I saw that “Ari Shaffir” was appearing. I had never heard of him, though my son told me, the day after my migraine-inducing encounter, that he is a big name on the standup circuit.

It is, of course, impossible for me here to plumb the depths of Shaffir’s sexploitation humor, in particular his sordid descriptions of homosexual and heterosexual behavior. For an hour he furiously scraped the bottom of the comedy barrel, as though treasure lay just below. He granted a respite from porn only to mock, with the standard brutality of the apostate, the Judaism in which he was raised and which he has since renounced.

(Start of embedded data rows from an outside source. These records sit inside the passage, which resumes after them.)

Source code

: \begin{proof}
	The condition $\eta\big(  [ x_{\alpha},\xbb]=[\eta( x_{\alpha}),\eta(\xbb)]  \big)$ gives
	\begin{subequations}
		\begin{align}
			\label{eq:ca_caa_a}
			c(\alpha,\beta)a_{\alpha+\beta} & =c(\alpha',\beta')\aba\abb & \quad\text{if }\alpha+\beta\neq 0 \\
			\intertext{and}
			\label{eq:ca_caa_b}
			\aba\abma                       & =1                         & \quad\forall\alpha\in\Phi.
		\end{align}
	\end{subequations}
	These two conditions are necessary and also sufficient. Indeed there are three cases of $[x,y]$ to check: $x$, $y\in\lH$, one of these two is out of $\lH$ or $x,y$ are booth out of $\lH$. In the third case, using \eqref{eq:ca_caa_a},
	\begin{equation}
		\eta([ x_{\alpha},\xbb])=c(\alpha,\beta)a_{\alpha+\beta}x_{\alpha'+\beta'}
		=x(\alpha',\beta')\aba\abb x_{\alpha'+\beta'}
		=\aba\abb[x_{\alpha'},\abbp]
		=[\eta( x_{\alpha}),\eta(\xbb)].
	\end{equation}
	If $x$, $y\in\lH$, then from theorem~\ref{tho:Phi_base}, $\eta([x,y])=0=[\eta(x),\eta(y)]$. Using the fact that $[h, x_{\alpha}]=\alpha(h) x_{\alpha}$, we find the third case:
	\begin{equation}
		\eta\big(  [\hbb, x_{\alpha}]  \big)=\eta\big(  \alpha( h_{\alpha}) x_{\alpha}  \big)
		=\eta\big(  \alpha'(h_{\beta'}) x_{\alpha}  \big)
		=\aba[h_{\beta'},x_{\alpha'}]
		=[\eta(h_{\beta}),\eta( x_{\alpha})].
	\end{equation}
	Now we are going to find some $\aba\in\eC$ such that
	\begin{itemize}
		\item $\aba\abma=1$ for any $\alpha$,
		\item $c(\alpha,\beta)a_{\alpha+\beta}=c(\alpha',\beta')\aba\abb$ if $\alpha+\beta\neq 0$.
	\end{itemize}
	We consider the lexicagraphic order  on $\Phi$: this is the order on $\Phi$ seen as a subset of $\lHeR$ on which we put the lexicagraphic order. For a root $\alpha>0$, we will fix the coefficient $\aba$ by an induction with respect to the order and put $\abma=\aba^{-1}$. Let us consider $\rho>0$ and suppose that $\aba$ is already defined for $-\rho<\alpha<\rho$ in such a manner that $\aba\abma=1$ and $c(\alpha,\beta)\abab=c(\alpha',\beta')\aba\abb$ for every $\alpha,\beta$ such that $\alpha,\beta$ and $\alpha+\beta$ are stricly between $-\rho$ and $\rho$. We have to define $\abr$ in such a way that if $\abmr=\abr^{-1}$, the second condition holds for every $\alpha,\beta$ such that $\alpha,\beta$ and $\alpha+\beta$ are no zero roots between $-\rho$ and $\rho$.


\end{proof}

Did people laugh? Yes, though it was intermittent and never engulfed the room. It struck me as the dutiful laughter of the hip and the cool, feeling an obligation to reward any assault on traditional niceties and courtesies. It was the kind of laughter that you could suppress if you wished, unlike healthy laughter responding to real humor, which does not permit suppression.

The truth revealed itself at the end of this hour of dour, when the lights came on and the crowd filed out. There was none of the bonhomie and residual laughter that typifies a genuine comedy experience.

I saw no one sharing a particularly witty Shaffirian bon mot or laughing anew as they recalled an especially clever insight. They just filed out, unsmiling, as though they shared with me the sense that they had gone 10 rounds with Mike Tyson.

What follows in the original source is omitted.